Peter answers by relating a vision he had of a sheet being lowered from heaven. On this sheet were all types of animals, clean and unclean. A voice tells him to eat, and he balks, saying, "Nothing unclean has ever touched my lips". The voice responds, "What God has made clean, you must not call profane".
This vision erased the line in the sand that told people "this people is sacred, that people is profane", "these people are beloved by God, those people are not". This vision told Peter that God was inclusive, not exclusive. I think this was one of the things Jesus demonstrated most during his life. Look at who he made it a point to be with: lepers, prostitutes, tax collectors, Gentiles...all the people no one else in his culture would have anything to do with because they were unclean and therefore were believed to be unloved by God.
Although I am sure we would like to think that we are far more enlightened than we were 2000 years ago and that we have progressed, have we really? We still seem to be a people that delights in drawing lines. Two millennia later, we are still drawing lines in the sand. We have drawn lines in the past between men and women, between whites and aboriginal peoples of every land we have touched, between straights and LGBTQs. The church has excluded divorcees and single moms because this was regarded as sinful. All these lines still exist to a greater or lesser degree.
And what does that say about our God? What does it say to other people?
It says that God is exclusive. It says that God draws lines. It says that God is not, in fact, "steadfast in love and infinite and mercy".
How can we claim that God is love, that God represents mercy, justice, peace and tolerance out of one side of our mouths, and then curse refugees, gay marriage and people with addiction problems out of the other?
Short answer: you can't.
Let's play pretend for a second: let's pretend that someone who calls themselves a Christian thinks that to be divorced, to be refugee, to be LGBTQ or to be an unwed mother was actually a sin (I hasten to add that I believe none of those things, let's just pretend).

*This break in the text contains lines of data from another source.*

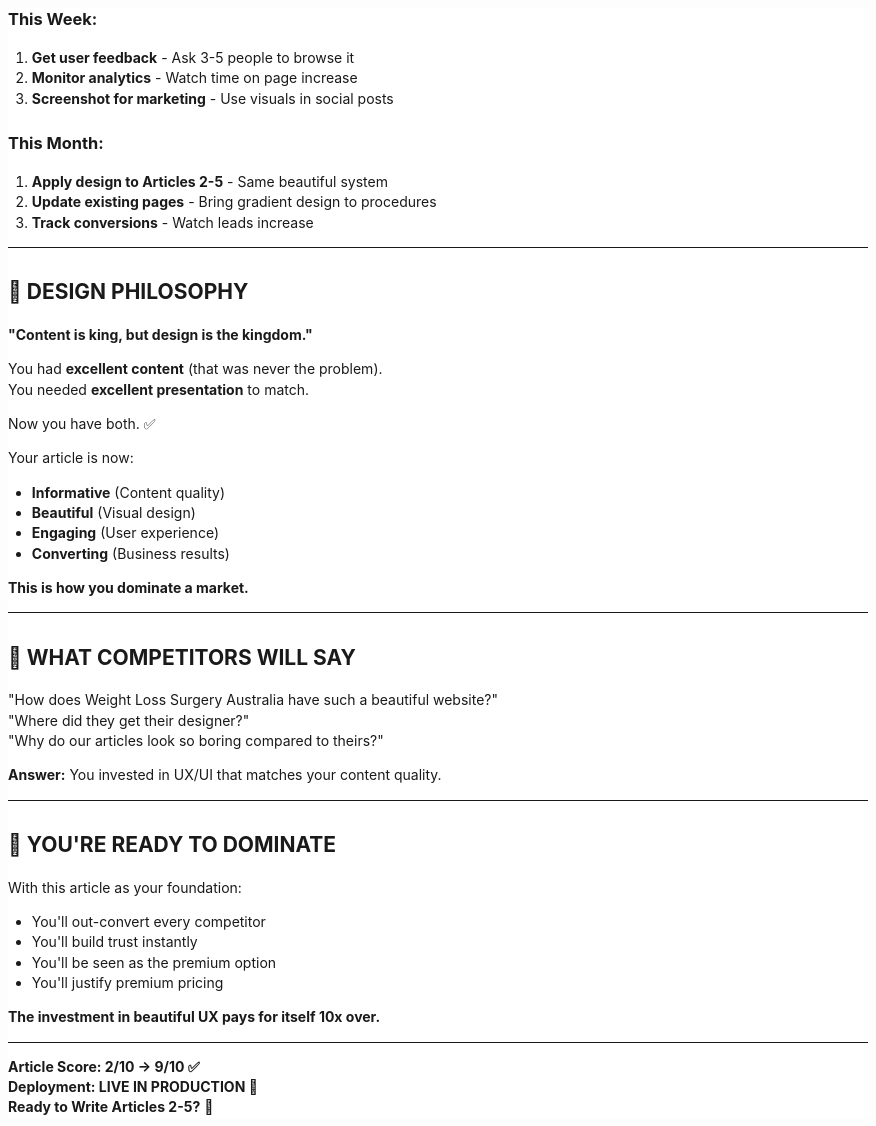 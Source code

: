 ### This Week:
1. **Get user feedback** - Ask 3-5 people to browse it
2. **Monitor analytics** - Watch time on page increase
3. **Screenshot for marketing** - Use visuals in social posts

### This Month:
1. **Apply design to Articles 2-5** - Same beautiful system
2. **Update existing pages** - Bring gradient design to procedures
3. **Track conversions** - Watch leads increase

---

## 🎨 DESIGN PHILOSOPHY

**"Content is king, but design is the kingdom."**

You had **excellent content** (that was never the problem).  
You needed **excellent presentation** to match.

Now you have both. ✅

Your article is now:
- **Informative** (Content quality)
- **Beautiful** (Visual design)
- **Engaging** (User experience)
- **Converting** (Business results)

**This is how you dominate a market.**

---

## 💬 WHAT COMPETITORS WILL SAY

"How does Weight Loss Surgery Australia have such a beautiful website?"  
"Where did they get their designer?"  
"Why do our articles look so boring compared to theirs?"

**Answer:** You invested in UX/UI that matches your content quality.

---

## 🚀 YOU'RE READY TO DOMINATE

With this article as your foundation:
- You'll out-convert every competitor
- You'll build trust instantly
- You'll be seen as the premium option
- You'll justify premium pricing

**The investment in beautiful UX pays for itself 10x over.**

---

**Article Score: 2/10 → 9/10 ✅**  
**Deployment: LIVE IN PRODUCTION 🚀**  
**Ready to Write Articles 2-5?** 📝


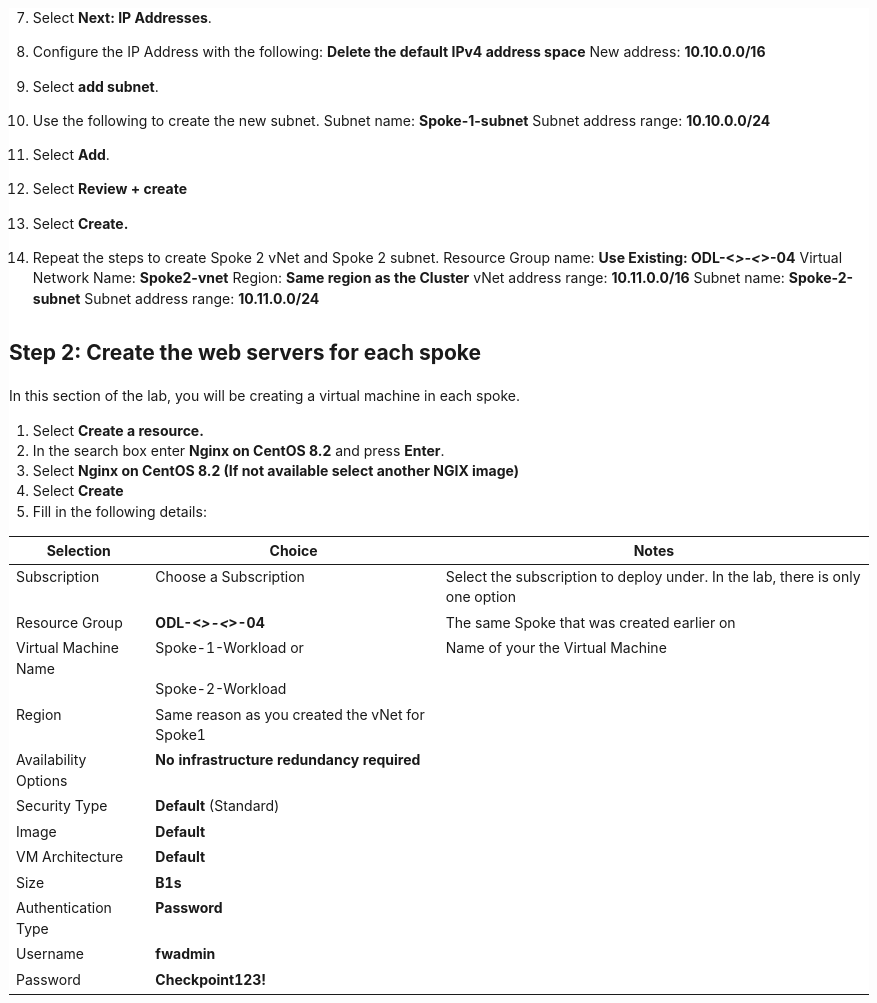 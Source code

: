 7. Select **Next: IP Addresses**.
8. Configure the IP Address with the following:
	**Delete the default IPv4 address space**
	New address: **10.10.0.0/16**
9. Select **add subnet**.
10. Use the following to create the new subnet.
	Subnet name: **Spoke-1-subnet**
	Subnet address range: **10.10.0.0/24**

11. Select **Add**.
12. Select **Review + create**
13. Select **Create.**
14. Repeat the steps to create Spoke 2 vNet and Spoke 2 subnet.
	Resource Group name: **Use Existing: ODL-<*>-<*>-04**
	Virtual Network Name: **Spoke2-vnet**
	Region: **Same region as the Cluster**
	vNet address range: **10.11.0.0/16**
	Subnet name: **Spoke-2-subnet**
	Subnet address range: **10.11.0.0/24**

## Step 2: Create the web servers for each spoke

In this section of the lab, you will be creating a virtual machine in each spoke.

1. Select **Create a resource.**
2. In the search box enter **Nginx on CentOS 8.2** and press **Enter**.
3. Select **Nginx on CentOS 8.2 (If not available select another NGIX image)**
4. Select **Create**
5. Fill in the following details:

|**Selection**|**Choice**|**Notes**|
|---|---|---|
|Subscription|Choose a Subscription|Select the subscription to deploy under. In the lab, there is only one option|
|Resource Group|**ODL-<*>-<*>-04**|The same Spoke that was created earlier on|
|Virtual Machine Name|Spoke-1-Workload or<br><br>Spoke-2-Workload|Name of your the Virtual Machine|
|Region|Same reason as you created the vNet for Spoke1||
|Availability Options|**No infrastructure redundancy required**||
|Security Type|**Default** (Standard)||
|Image|**Default**||
|VM Architecture|**Default**||
|Size|**B1s**||
|Authentication Type|**Password**||
|Username|**fwadmin**||
|Password|**Checkpoint123!**||
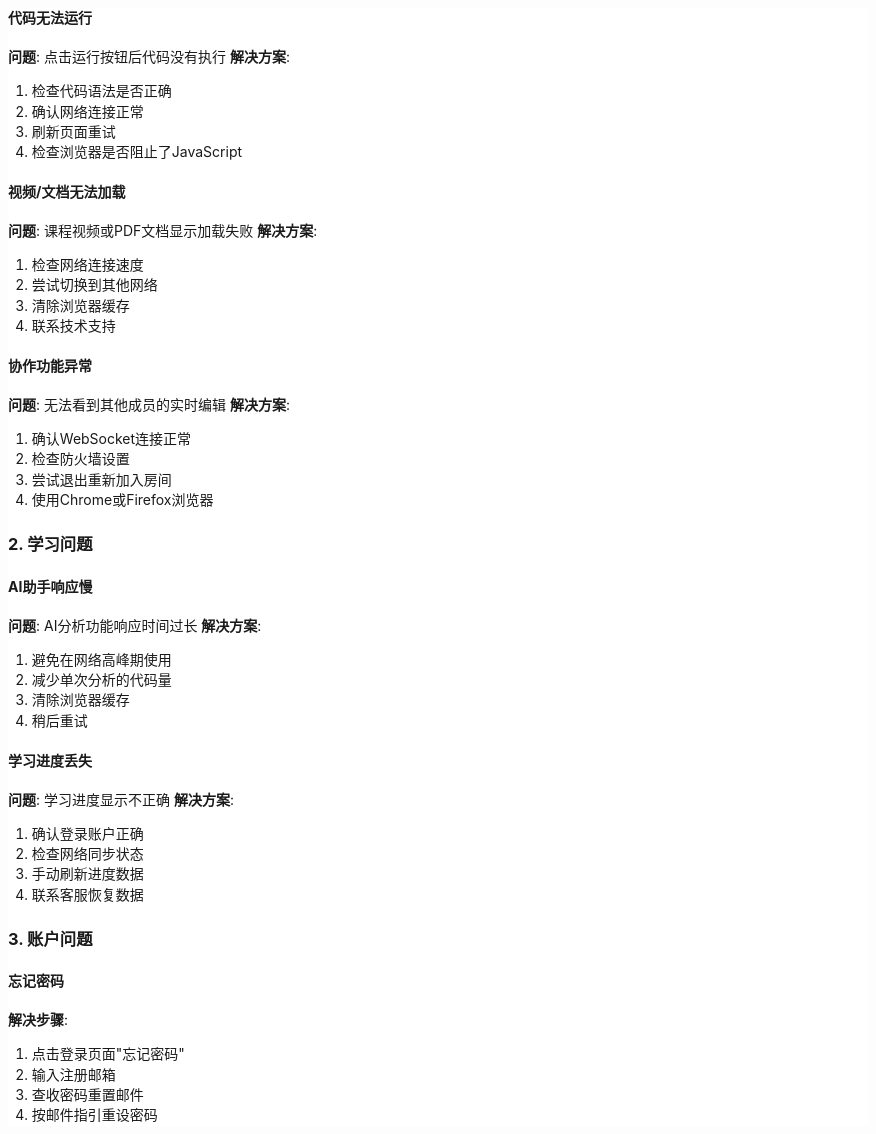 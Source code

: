 #### 代码无法运行
**问题**: 点击运行按钮后代码没有执行
**解决方案**:
1. 检查代码语法是否正确
2. 确认网络连接正常
3. 刷新页面重试
4. 检查浏览器是否阻止了JavaScript

#### 视频/文档无法加载
**问题**: 课程视频或PDF文档显示加载失败
**解决方案**:
1. 检查网络连接速度
2. 尝试切换到其他网络
3. 清除浏览器缓存
4. 联系技术支持

#### 协作功能异常
**问题**: 无法看到其他成员的实时编辑
**解决方案**:
1. 确认WebSocket连接正常
2. 检查防火墙设置
3. 尝试退出重新加入房间
4. 使用Chrome或Firefox浏览器

### 2. 学习问题

#### AI助手响应慢
**问题**: AI分析功能响应时间过长
**解决方案**:
1. 避免在网络高峰期使用
2. 减少单次分析的代码量
3. 清除浏览器缓存
4. 稍后重试

#### 学习进度丢失
**问题**: 学习进度显示不正确
**解决方案**:
1. 确认登录账户正确
2. 检查网络同步状态
3. 手动刷新进度数据
4. 联系客服恢复数据

### 3. 账户问题

#### 忘记密码
**解决步骤**:
1. 点击登录页面"忘记密码"
2. 输入注册邮箱
3. 查收密码重置邮件
4. 按邮件指引重设密码
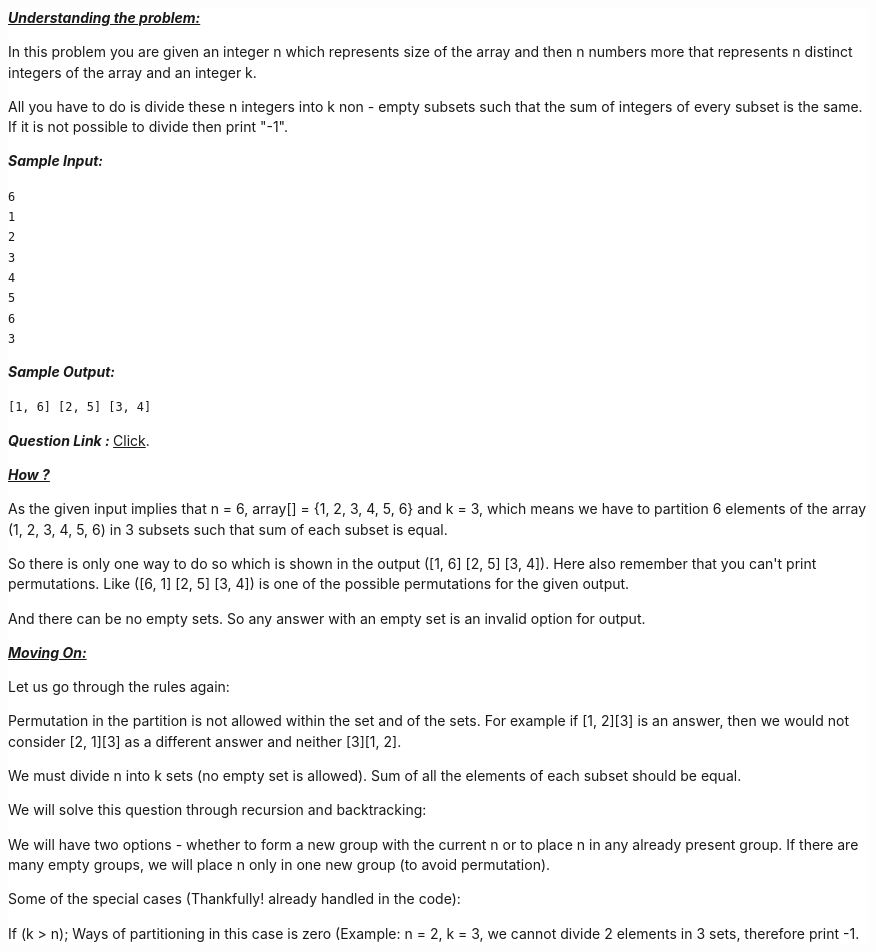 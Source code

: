 <i style="text-decoration:underline"><b>Understanding the problem:</b></i>

In this problem you are given an integer n which represents size of the array and then n numbers more that represents n distinct integers of the array and an integer k.

All you have to do is divide these n integers into k non - empty subsets such that the sum of integers of every subset is the same. If it is not possible to divide then print "-1".

<i><b>Sample Input:</b></i>
```
6
1
2
3
4
5
6
3
```

<i><b>Sample Output: </b></i>
```
[1, 6] [2, 5] [3, 4]
```
<i><b>Question Link : </b></i>[Click](https://www.pepcoding.com/resources/data-structures-and-algorithms-in-java-levelup/recursion-and-backtracking/k-subsets-with-equal-sum-official/ojquestion).

<i style="text-decoration:underline"><b>How ?</b></i>

As the given input implies that n = 6, array[] = {1, 2, 3, 4, 5, 6} and k = 3, which means we have to partition 6 elements of the array (1, 2, 3, 4, 5, 6) in 3 subsets such that sum of each subset is equal. 

So there is only one way to do so which is shown in the output ([1, 6] [2, 5] [3, 4]).
Here also remember that you can't print permutations. Like ([6, 1] [2, 5] [3, 4]) is one of the possible permutations for the given output.

And there can be no empty sets. So any answer with an empty set is an invalid option for output.

<i style="text-decoration:underline"><b>Moving On: </b></i>

Let us go through the rules again:

Permutation in the partition is not allowed within the set and of the sets. For example if [1, 2][3] is an answer, then we would not consider [2, 1][3] as a different answer and neither [3][1, 2].

We must divide n into k sets (no empty set is allowed).
Sum of all the elements of each subset should be equal.

We will solve this question through recursion and backtracking:

We will have two options - whether to form a new group with the current n or to place n in any already present group.
If there are many empty groups, we will place n only in one new group (to avoid permutation).

Some of the special cases (Thankfully! already handled in the code):

If (k > n); Ways of partitioning in this case is zero (Example: n = 2, k = 3, we cannot divide 2 elements in 3 sets, therefore print -1.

By definition, that would make that person a sinner.
Jesus did say, "I came not for the righteous, but for the sinner", and "I came not for the well but for the sick".
If you would call yourself a Christian and believe anyone to be in sin, that would mean that it would be your responsibility as a Christian to redouble your efforts to make them feel welcome, to let them know that God loves them and that they have a place at God's table, not to ignore, sideline, exclude or dismiss them.
If we are to call ourselves Christian, every person we think is a sinner should be that very person we make an effort to talk to, to whom we should be most hospitable, to whom we make every effort to welcome, to whom we make every effort to love. It is our responsibility to go around erasing lines in sand rather than draw them and stand on opposite sides.
A wise man once told me, "If you have a problem with someone, you're the problem". It is easy to love those with whom we agree or have much in common, which is generally why people gather at church, because we generally agree with one another. But the true test of Christianity is how we treat those with whom we don't have much in common, those who me might dislike, mistrust or fear.
Today, my hope is that we can all do our best to erase the lines we have drawn or that our churches have drawn, the lines that tell people who is "in" and who is "out", and let them know that everybody is in.